About this exercise: Lines with the word "Purpose": copy all of them from the entries below.

Data for analysis:

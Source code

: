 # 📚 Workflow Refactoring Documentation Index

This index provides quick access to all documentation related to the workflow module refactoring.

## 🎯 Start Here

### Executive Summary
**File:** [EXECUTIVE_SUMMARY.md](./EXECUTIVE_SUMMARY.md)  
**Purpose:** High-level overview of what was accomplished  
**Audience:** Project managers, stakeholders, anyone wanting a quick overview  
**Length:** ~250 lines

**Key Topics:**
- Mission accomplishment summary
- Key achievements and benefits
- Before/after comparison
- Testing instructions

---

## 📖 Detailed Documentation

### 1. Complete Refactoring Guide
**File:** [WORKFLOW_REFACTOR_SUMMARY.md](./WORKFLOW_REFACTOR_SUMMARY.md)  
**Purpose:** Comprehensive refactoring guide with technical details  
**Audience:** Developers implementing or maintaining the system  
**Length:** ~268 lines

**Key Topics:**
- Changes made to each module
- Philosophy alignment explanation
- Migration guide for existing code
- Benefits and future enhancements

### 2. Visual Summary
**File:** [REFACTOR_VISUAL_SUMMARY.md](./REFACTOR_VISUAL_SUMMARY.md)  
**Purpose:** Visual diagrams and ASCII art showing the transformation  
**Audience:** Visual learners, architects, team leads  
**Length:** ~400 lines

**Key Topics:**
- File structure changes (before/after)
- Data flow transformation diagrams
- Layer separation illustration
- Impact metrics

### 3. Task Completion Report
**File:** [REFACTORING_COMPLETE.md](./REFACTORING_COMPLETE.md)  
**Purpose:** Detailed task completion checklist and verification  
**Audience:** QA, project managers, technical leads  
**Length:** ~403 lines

Exercise result:
**Purpose:** High-level overview of what was accomplished  
**Purpose:** Comprehensive refactoring guide with technical details  
**Purpose:** Visual diagrams and ASCII art showing the transformation  
**Purpose:** Detailed task completion checklist and verification  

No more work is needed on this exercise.